«Yo soy español, español, español !» («Je suis espagnol, espagnol, espagnol»). Au bas du siège du Parti populaire (PP), calle Genova à Madrid, ils étaient des milliers à pousser ce cri nationaliste, ivres de joie. Comme si le résultat de leur formation était historique, triomphal. Il ne l'est pas. Mais, à l'issue des deuxièmes législatives en six mois, les conservateurs espagnols ont réalisé une excellente performance, supérieure même à ce qu'annonçaient les enquêtes d'opinion les plus optimistes : être la seule formation à gagner des sièges par rapport au scrutin de décembre 2015, et en devançant de 52 sièges le rival socialiste ! Au lieu de 123 députés, le Parti populaire de Mariano Rajoy en obtient 137, et 33 % des suffrages (contre 28 %). Toutes les autres formations perdent des voix et des sièges (le Parti socialiste, 85 sièges, - 5), les centristes de Ciudadanos (- 8) ou maintiennent ceux qu'ils avaient (Podemos, indépendantistes catalans et basques).

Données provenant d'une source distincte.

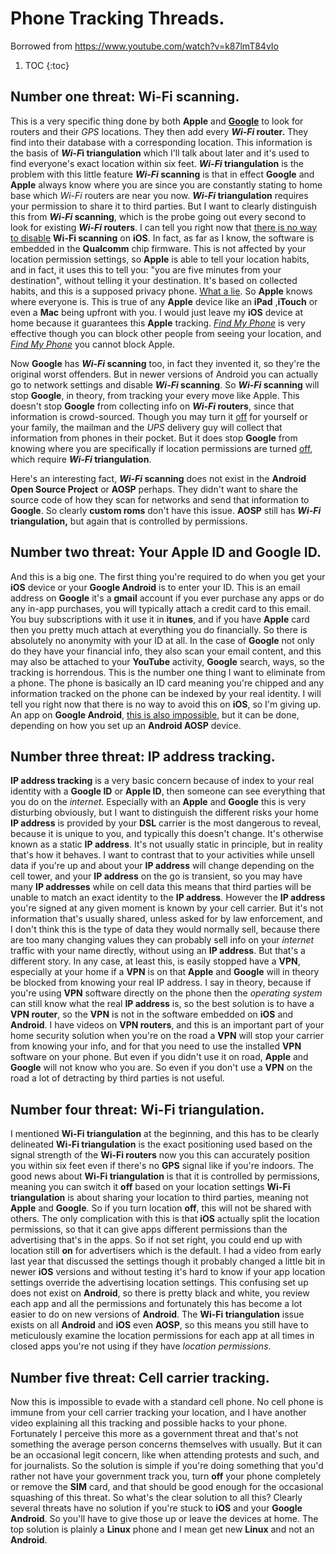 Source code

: # Phone Tracking Threads.

Borrowed from https://www.youtube.com/watch?v=k87lmT84vIo

1. TOC
{:toc}

## Number one threat: Wi-Fi scanning.

This is a very specific thing done by both **Apple** and **<u>Google</u>** to look for routers and their *GPS* locations. They then add every ***Wi-Fi* router.** They find into their database with a corresponding location. This information is the basis of ***Wi-F*i triangulation** which I'll talk about later and it's used to find everyone's exact location within six feet. ***Wi-Fi* triangulation** is the problem with this little feature ***Wi-Fi* scanning** is that in effect **Google** and **Apple** always know where you are since you are constantly stating to home base which *Wi-Fi* routers are near you now. ***Wi-Fi* triangulation** requires your permission to share it to third parties. But I want to clearly distinguish this from ***Wi-Fi* scanning**, which is the probe going out every second to look for existing ***Wi-Fi* routers**. I can tell you right now that <u>there is no way to disable</u> **Wi-Fi scanning** on **iOS**. In fact, as far as I know, the software is embedded in the **Qualcomm** chip firmware. This is not affected by your location permission settings, so **Apple** is able to tell your location habits, and in fact, it uses this to tell you: "you are five minutes from your destination", without telling it your destination. It's based on collected habits, and this is a supposed privacy phone. <u>What a lie</u>. So **Apple** knows where everyone is. This is true of any **Apple** device like an **iPad** ,**iTouch** or even a **Mac** being upfront with you. I would just leave my **iOS** device at home because it guarantees this **Apple** tracking. *<u>Find My Phone</u>* is very effective though you can block other people from seeing your location, and *<u>Find My Phone</u>* you cannot block Apple. 

Now **Google** has ***Wi-Fi* scanning** too, in fact they invented it, so they're the original worst offenders. But in newer versions of Android you can actually go to network settings and disable ***Wi-Fi* scanning**. So ***Wi-Fi* scanning** will stop **Google**, in theory, from tracking your every move like Apple. This doesn't stop **Google** from collecting info on ***Wi-Fi* routers**, since that information is crowd-sourced. Though you may turn it <u>off</u> for yourself or your family, the mailman and the *UPS* delivery guy will collect that information from phones in their pocket. But it does stop **Google** from knowing where you are specifically if location permissions are turned <u>off</u>, which require ***Wi-Fi* triangulation**. 

Here's an interesting fact,  ***Wi-Fi* scanning** does not exist in the **Android Open Source Project** or **AOSP** perhaps. They didn't want to share the source code of how they scan for networks and send that information to **Google**. So clearly **custom roms** don't have this issue. **AOSP** still has ***Wi-Fi* triangulation,** but again that is controlled by permissions.



## Number two threat: Your Apple ID and Google ID.

And this is a big one. The first thing you're required to do when you get your **iOS** device or your **Google Android** is to enter your ID. This is an email address on **Google** it's a **gmail** account if you ever purchase any apps or do any in-app purchases, you will typically attach a credit card to this email. You buy subscriptions with it use it in **itunes**, and if you have **Apple** card then you pretty much attach at everything you do financially. So there is absolutely no anonymity with your ID at all. In the case of **Google** not only do they have your financial info, they also scan your email content, and this may also be attached to your **YouTube** activity, **Google** search, ways, so the tracking is horrendous. This is the number one thing I want to eliminate from a phone. The phone is basically an ID card meaning you're chipped and any information tracked on the phone can be indexed by your real identity. I will tell you right now that there is no way to avoid this on **iOS**, so I'm giving up. An app on **Google Android**, <u>this is also impossible</u>, but it can be done, depending on how you set up an **Android AOSP** device.

## Number three threat: IP address tracking.

**IP address tracking** is a very basic concern because of index to your real identity with a **Google ID** or **Apple ID**, then someone can see everything that you do on the *internet*. Especially with an **Apple** and **Google** this is very disturbing obviously, but I want to distinguish the different risks your home **IP address** is provided by your **DSL** carrier is the most dangerous to reveal, because it is unique to you, and typically this doesn't change. It's otherwise known as a static **IP address**. It's not usually static in principle, but in reality that's how it behaves. I want to contrast that to your activities while unsell data if you're up and about your **IP address** will change depending on the cell tower, and your **IP address** on the go is transient, so you may have many **IP addresses** while on cell data this means that third parties will be unable to match an exact identity to the **IP address**. However the **IP address** you're signed at any given moment is known by your cell carrier. But it's not information that's usually shared, unless asked for by law enforcement, and I don't think this is the type of data they would normally sell, because there are too many changing values they can probably sell info on your *internet* traffic with your name directly, without using an **IP address**. But that's a different story. In any case, at least this, is easily stopped have a **VPN**, especially at your home if a **VPN** is on that **Apple** and **Google** will in theory be blocked from knowing your real IP address. I say in theory, because if you're using **VPN** software directly on the phone then the *operating system* can still know what the real **IP address** is, so the best solution is to have a **VPN router**, so the **VPN** is not in the software embedded on **iOS** and **Android**. I have videos on **VPN routers**, and this is an important part of your home security solution when you're on the road a **VPN** will stop your carrier from knowing your info, and for that you need to use the installed **VPN** software on your phone. But even if you didn't use it on road, **Apple** and **Google** will not know who you are. So even if you don't use a **VPN** on the road a lot of detracting by third parties is not useful.



## Number four threat: Wi-Fi triangulation.

I mentioned **Wi-Fi triangulation** at the beginning, and this has to be clearly delineated **Wi-Fi triangulation** is the exact positioning used based on the signal strength of the **Wi-Fi routers** now you this can accurately position you within six feet even if there's no **GPS** signal like if you're indoors. The good news about **Wi-Fi triangulation** is that it is controlled by permissions, meaning you can switch it **off** based on your location settings **Wi-Fi triangulation** is about sharing your location to third parties, meaning not **Apple** and **Google**. So if you turn location **off**, this will not be shared with others. The only complication with this is that **iOS** actually split the location permissions, so that it can give apps different permissions than the advertising that's in the apps. So if not set right,  you could end up with location still **on** for advertisers which is the default.  I had a video from early last year that discussed the settings though it probably changed a little bit in newer **iOS** versions and without testing it's hard to know if your app location settings override the advertising location settings.  This confusing set up does not exist on **Android**, so there is pretty black and white, you review each app and all the permissions and fortunately this has become a lot easier to do on new versions of **Android**. The **Wi-Fi triangulation** issue exists on all **Android** and **iOS** even **AOSP**, so this means you still have to meticulously examine the location permissions for each app at all times in closed apps you're not using if they have *location permissions*. 



## Number five threat: Cell carrier tracking.

Now this is impossible to evade with a standard cell phone. No cell phone is immune from your cell carrier tracking your location, and I have another video explaining all this tracking and possible hacks to your phone. Fortunately I perceive this more as a government threat and that's not something the average person concerns themselves with usually. But it can be an occasional legit concern, like when attending protests and such, and for journalists. So the solution is simple if you're doing something that you'd rather not have your government track you, turn **off** your phone completely or remove the **SIM** card, and that should be good enough for the occasional squashing of this threat. So what's the clear solution to all this? Clearly several threats have no solution if you're stuck to **iOS** and your **Google** **Android**. So you'll have to give those up or leave the devices at home. The top solution is plainly a **Linux** phone and I mean get new **Linux** and not an **Android**.

<script src="https://utteranc.es/client.js"
        repo="op07n/fastpages"
        issue-term="pathname"
        theme="github-light"
        crossorigin="anonymous"
        async>
</script>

Valeur-refuge. Dimanche soir, les observateurs avaient du mal à expliquer le si bon score de la formation conservatrice, au pouvoir depuis fin 2011, qui a promulgué une loi du travail impopulaire, imposé de sévères mesures d'austérité, et qui en outre a été éclaboussé par une bonne dizaine de scandales de corruption. Valeur-refuge face à l'essor annoncé (et qui ne s'est pas concrétisé) des alternatifs de Podemos ? Vote contre l'incertitude après le Brexit ? Réaction patriotique face aux velléités séparatistes en Catalogne (lire aussi en dernière page), alors même que Podemos soutient la tenue d'un référendum d'autodétermination et que les socialistes approuvent une réforme de la Constitution dans un sens plus fédéral ? Mobilisation pleine et entière d'un électorat fidèle, contrastant avec celle, plus faible, des formations rivales de gauche (ce que semble confirmer la participation, de 70 %) ? Un peu de tout cela. Néanmoins, si le triomphe de la droite ne cesse d'être surprenant, l'arrêt brutal de la progression de Podemos l'est tout autant. Depuis des semaines, les sondages prédisaient un sorpasso (mot tiré de l'italien), c'est-à-dire le dépassement du Parti socialiste par cette gauche radicale lancée il y a tout juste deux ans et qui, en décembre, est devenue à la surprise générale la troisième force parlementaire. Or, même si le Parti socialiste enregistre le pire score de son histoire, ce sorpasso ne s'est pas produit.
Gifle. Annoncé comme le grand gagnant de ce scrutin, le professeur de sciences politiques Pablo Iglesias - chef de file de Podemos - n'a gagné aucune circonscription de plus qu'aux législatives de décembre ; et a perdu environ un million de suffrages. Une gifle pour ce mouvement contestataire et anti-establishment qui ne jure que par la prise du pouvoir «afin de contrarier les plans insidieux de la caste oligarchique». «Podemos fait peur, les socialistes ne semblent pas savoir où ils vont, mais les "populares" sont très identifiables, a analysé la politologue libérale Edurne Uriarte. En ces temps agités, les électeurs ont besoin de valeurs sûres.»
Reste à aborder la question de la «gouvernabilité». Car l’Espagne, ce pays de majorités stables qui vit dans l’instabilité depuis six mois, est devenu un casse-tête institutionnel. Ces dernières semaines, aucun gouvernement n’a pu se former, en raison des intransigeances des uns et des autres. La situation est-elle aujourd’hui plus claire ? En partie, oui. Le fameux «front de gauche à la portugaise» (où la droite, qui a emporté les élections d’octobre 2015, a été reléguée dans l’opposition), qui semblait être la seule issue au blocage, est redevenu une chimère. Par contre, une coalition de centre droit est désormais imaginable : s’il obtient le soutien des centristes libéraux de Ciudadanos (32 sièges), le conservateur Mariano Rajoy, sorti renforcé de ce scrutin, comptabiliserait 169 sièges - soit seulement 7 de moins que la majorité absolue - et tablera sur l’abstention des socialistes. Rien n’est joué, bien sûr, et il faut s’attendre à de longues tractations d’ici à la constitution du nouveau Parlement, le 19 juillet. Si le jeu des coalitions demeure infructueux, il faudra organiser de nouvelles élections d’ici au printemps 2017.